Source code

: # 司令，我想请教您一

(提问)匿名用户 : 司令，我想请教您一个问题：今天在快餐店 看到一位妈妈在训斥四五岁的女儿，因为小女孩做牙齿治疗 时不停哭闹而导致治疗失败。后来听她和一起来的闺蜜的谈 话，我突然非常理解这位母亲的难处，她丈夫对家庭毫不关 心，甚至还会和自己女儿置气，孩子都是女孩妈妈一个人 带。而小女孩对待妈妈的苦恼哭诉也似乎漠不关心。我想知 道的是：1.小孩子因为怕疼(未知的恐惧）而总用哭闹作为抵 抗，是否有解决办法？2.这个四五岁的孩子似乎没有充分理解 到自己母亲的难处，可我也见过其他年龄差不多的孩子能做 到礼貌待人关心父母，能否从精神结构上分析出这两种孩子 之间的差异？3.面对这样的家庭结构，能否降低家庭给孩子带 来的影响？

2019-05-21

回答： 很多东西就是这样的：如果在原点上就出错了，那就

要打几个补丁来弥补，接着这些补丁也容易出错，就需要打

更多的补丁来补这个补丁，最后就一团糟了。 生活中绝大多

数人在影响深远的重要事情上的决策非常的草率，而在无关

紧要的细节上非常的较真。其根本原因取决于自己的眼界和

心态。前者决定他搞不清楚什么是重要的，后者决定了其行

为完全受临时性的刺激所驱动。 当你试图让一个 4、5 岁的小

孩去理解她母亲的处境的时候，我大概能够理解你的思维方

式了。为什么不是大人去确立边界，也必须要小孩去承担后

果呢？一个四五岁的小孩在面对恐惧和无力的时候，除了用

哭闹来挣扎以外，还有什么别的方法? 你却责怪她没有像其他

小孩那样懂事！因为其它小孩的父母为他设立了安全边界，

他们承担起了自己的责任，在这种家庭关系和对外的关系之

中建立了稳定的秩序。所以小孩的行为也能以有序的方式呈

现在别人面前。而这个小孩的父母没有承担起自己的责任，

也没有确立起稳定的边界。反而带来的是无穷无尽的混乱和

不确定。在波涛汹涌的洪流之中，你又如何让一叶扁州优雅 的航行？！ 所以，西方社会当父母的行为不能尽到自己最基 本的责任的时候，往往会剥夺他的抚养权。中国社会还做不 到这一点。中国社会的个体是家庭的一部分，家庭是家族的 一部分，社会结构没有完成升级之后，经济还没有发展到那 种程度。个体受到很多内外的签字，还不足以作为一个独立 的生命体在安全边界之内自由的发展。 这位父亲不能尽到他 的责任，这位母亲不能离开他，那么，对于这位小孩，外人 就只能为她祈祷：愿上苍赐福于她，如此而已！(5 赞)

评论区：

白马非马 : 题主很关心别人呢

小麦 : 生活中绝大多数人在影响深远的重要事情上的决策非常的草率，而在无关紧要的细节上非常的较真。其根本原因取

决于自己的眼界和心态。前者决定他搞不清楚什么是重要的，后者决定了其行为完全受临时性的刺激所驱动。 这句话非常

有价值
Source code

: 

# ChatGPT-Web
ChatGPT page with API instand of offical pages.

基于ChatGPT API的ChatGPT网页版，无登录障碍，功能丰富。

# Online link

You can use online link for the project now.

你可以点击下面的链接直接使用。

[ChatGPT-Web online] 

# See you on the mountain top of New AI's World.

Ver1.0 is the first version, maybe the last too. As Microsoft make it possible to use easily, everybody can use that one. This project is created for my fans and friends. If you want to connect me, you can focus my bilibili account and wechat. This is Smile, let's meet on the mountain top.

______

> _Prompt_:
The material above needs to be copied out in full, exactly as given.

> _Response_:
Source code

: # 司令，我想请教您一

(提问)匿名用户 : 司令，我想请教您一个问题：今天在快餐店 看到一位妈妈在训斥四五岁的女儿，因为小女孩做牙齿治疗 时不停哭闹而导致治疗失败。后来听她和一起来的闺蜜的谈 话，我突然非常理解这位母亲的难处，她丈夫对家庭毫不关 心，甚至还会和自己女儿置气，孩子都是女孩妈妈一个人 带。而小女孩对待妈妈的苦恼哭诉也似乎漠不关心。我想知 道的是：1.小孩子因为怕疼(未知的恐惧）而总用哭闹作为抵 抗，是否有解决办法？2.这个四五岁的孩子似乎没有充分理解 到自己母亲的难处，可我也见过其他年龄差不多的孩子能做 到礼貌待人关心父母，能否从精神结构上分析出这两种孩子 之间的差异？3.面对这样的家庭结构，能否降低家庭给孩子带 来的影响？

2019-05-21

回答： 很多东西就是这样的：如果在原点上就出错了，那就

要打几个补丁来弥补，接着这些补丁也容易出错，就需要打

更多的补丁来补这个补丁，最后就一团糟了。 生活中绝大多

数人在影响深远的重要事情上的决策非常的草率，而在无关

紧要的细节上非常的较真。其根本原因取决于自己的眼界和

心态。前者决定他搞不清楚什么是重要的，后者决定了其行

为完全受临时性的刺激所驱动。 当你试图让一个 4、5 岁的小

孩去理解她母亲的处境的时候，我大概能够理解你的思维方

式了。为什么不是大人去确立边界，也必须要小孩去承担后

果呢？一个四五岁的小孩在面对恐惧和无力的时候，除了用

哭闹来挣扎以外，还有什么别的方法? 你却责怪她没有像其他

小孩那样懂事！因为其它小孩的父母为他设立了安全边界，

他们承担起了自己的责任，在这种家庭关系和对外的关系之

中建立了稳定的秩序。所以小孩的行为也能以有序的方式呈

现在别人面前。而这个小孩的父母没有承担起自己的责任，

也没有确立起稳定的边界。反而带来的是无穷无尽的混乱和

不确定。在波涛汹涌的洪流之中，你又如何让一叶扁州优雅 的航行？！ 所以，西方社会当父母的行为不能尽到自己最基 本的责任的时候，往往会剥夺他的抚养权。中国社会还做不 到这一点。中国社会的个体是家庭的一部分，家庭是家族的 一部分，社会结构没有完成升级之后，经济还没有发展到那 种程度。个体受到很多内外的签字，还不足以作为一个独立 的生命体在安全边界之内自由的发展。 这位父亲不能尽到他 的责任，这位母亲不能离开他，那么，对于这位小孩，外人 就只能为她祈祷：愿上苍赐福于她，如此而已！(5 赞)

评论区：

白马非马 : 题主很关心别人呢

小麦 : 生活中绝大多数人在影响深远的重要事情上的决策非常的草率，而在无关紧要的细节上非常的较真。其根本原因取

决于自己的眼界和心态。前者决定他搞不清楚什么是重要的，后者决定了其行为完全受临时性的刺激所驱动。 这句话非常

有价值
Source code

: 

# ChatGPT-Web
ChatGPT page with API instand of offical pages.

基于ChatGPT API的ChatGPT网页版，无登录障碍，功能丰富。

# Online link

You can use online link for the project now.

你可以点击下面的链接直接使用。

[ChatGPT-Web online] 

# See you on the mountain top of New AI's World.

Ver1.0 is the first version, maybe the last too. As Microsoft make it possible to use easily, everybody can use that one. This project is created for my fans and friends. If you want to connect me, you can focus my bilibili account and wechat. This is Smile, let's meet on the mountain top.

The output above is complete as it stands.